Di questo modo di ragionare, che in fondo riprende la famosa definizione reaganiana dell’Urss come “impero del male” (e che la riprendiamo già conferma quanto sopra), abbiamo avuto e abbiamo tuttora infiniti esempi. Impossibile darne un’antologia adeguata. Ne riprendiamo uno recente, e nemmeno tra i più “accaniti”, a mero titolo di campionatura. Scrive Alexander Palmer per il Center for Strategic and International Studies (CSIS) che “Vladimir Putin ha invaso l’Ucraina in parte per riaffermare ciò che considera il giusto posto degli ucraini all’interno della sfera di influenza di Mosca. Questo desiderio si è manifestato in diversi modi, tra cui l’affermazione di Putin che l’Ucraina è una parte intrinseca della Russia, la sua convinzione che la permanenza dell’Ucraina sotto l’influenza russa sia essenziale per ripristinare lo status della Russia come grande potenza e la sua paura dell’espansione della NATO”. Al di là delle radici non sempre limpidissime degli orientamenti dei grandi think tank, anche i più autorevoli (processo che ci ha spiegato bene Roberto Vivaldelli in queste pagine), troviamo in queste poche righe una specie di sunto di quanto si diceva prima: la Russia come Paese inevitabilmente imperialista, pericoloso per gli altri, quindi maligno non perché spinto dalle circostante ma maligno in sé.
L’enfasi sul riarmo
Non importa la misura in cui questa narrazione corrisponde alla realtà. Che l’Ucraina serva alla Russia per sentirsi “grande potenza” è concetto almeno acrobatico. Idem come sopra che la Russia voglia tenere l’Ucraina sotto la propria influenza. Tutta l’Ucraina? Davvero? O non piuttosto quella parte di Ucraina chiamata Novorossija su cui già nel Seicento, dopo l’accordo con i cosacchi guidati da Bogdan Chmel’nyc’kyj e la spartizione con la Polonia che dominava sull’altra riva del Dnepr, zarine e zar aveva esteso il proprio potere. Ma non è questo che importa. Ciò che davvero importa è far passare la narrazione che la Russia porta in sé i germi dell’aggressione. Sappiamo bene, e in altro clima sarebbe inutile ripeterlo, che invadendo l’Ucraina la Russia ha violato una lunga serie di trattati e di accordi, cosa che da sola le varrebbe una scomunica internazionale.

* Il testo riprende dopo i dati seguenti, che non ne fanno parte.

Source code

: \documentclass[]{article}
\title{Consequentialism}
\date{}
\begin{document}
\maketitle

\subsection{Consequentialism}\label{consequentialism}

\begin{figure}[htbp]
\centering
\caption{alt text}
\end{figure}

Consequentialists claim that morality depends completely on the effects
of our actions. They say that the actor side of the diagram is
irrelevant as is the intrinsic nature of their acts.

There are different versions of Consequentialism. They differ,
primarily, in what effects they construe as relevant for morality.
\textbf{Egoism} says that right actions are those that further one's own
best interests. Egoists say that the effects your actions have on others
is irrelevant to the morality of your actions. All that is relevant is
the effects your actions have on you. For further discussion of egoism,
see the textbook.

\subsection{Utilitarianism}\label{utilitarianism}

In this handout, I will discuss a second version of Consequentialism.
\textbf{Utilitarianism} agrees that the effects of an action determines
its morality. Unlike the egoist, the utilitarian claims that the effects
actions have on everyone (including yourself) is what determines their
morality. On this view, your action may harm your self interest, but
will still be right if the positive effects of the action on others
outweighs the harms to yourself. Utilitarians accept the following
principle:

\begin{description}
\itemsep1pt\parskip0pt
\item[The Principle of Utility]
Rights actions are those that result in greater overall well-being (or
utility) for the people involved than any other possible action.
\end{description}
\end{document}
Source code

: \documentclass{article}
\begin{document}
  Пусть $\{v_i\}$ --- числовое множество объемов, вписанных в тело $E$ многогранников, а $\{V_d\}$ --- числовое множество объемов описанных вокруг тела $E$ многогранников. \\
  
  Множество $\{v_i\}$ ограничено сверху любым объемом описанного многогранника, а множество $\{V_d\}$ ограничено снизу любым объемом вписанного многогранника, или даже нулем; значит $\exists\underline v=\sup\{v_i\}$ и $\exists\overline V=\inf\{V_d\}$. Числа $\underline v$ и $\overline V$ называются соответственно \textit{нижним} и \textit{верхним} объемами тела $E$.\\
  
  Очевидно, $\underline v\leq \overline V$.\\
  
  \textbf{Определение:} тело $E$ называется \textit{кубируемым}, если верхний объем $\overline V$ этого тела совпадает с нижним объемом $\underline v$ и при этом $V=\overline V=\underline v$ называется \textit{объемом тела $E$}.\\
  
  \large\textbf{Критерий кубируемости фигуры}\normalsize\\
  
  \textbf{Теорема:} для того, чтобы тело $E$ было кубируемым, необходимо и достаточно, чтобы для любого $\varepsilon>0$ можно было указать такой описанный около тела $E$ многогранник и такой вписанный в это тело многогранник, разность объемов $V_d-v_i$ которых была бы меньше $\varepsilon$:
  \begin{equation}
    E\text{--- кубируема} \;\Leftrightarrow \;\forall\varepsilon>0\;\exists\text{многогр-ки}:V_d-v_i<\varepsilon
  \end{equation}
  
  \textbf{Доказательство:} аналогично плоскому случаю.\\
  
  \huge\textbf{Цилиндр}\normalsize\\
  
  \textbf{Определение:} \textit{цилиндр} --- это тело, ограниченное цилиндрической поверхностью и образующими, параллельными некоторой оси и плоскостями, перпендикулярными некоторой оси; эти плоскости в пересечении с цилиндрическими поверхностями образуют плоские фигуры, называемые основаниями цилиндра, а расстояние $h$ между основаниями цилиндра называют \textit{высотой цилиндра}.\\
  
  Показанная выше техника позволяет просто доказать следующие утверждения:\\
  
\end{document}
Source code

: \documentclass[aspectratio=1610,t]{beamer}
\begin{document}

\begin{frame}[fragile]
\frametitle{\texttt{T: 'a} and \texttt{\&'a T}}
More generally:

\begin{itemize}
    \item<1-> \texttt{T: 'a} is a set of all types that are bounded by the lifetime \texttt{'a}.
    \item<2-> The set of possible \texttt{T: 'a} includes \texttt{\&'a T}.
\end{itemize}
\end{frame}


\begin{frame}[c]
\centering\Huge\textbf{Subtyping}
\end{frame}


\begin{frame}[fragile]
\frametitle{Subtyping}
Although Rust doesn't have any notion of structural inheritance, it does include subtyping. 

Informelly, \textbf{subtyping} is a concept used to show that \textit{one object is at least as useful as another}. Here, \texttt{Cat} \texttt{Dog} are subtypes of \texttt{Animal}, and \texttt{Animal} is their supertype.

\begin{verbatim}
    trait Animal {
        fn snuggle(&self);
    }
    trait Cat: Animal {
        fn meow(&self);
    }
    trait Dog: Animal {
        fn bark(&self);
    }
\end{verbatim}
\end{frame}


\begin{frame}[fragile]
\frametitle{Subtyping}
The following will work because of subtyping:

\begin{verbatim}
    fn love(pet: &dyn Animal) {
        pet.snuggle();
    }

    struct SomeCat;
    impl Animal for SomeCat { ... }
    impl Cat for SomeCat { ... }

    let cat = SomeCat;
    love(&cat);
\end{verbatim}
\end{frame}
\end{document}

Ma è tale narrazione quella che ha giustificato tutto ciò che di più paradossale abbiamo visto in questi anni. Per esempio la scomunica inflitta all’intero popolo russo, ritenuto colpevole quanto i vertici politici per le decisioni prese da Vladimir Putin, quando nessuno si sognò di colpevolizzare gli americani o gli inglesi per l’invasione dell’Iraq (che provocò molte più vittime civili) decisa da George Bush e Tony Blair, come nessuno oggi si sogna di colpevolizzare tutti gli israeliani per i massacri del governo di estrema destra guidato da Benjamin Netanyahu. Per esempio il continuo incitamento a combattere che i governanti europei rivolgono agli ucraini, investiti (anche a rischio della disgregazione del loro intero popolo) della sacra missione di arginare il “male russo”. O, per finire, l’enfasi posta sul riarmo, che ha per unica giustificazione l’idea che, se appena potrà, la Russia tornerà a colpire. Anche se, palesemente, per la Russia sarebbe meglio tornare allo status quo ante, quando faceva i soldi vendendoci gas e petrolio e le nostre economie prosperavano potendo disporre di gas e petrolio sicuri e a buon prezzo.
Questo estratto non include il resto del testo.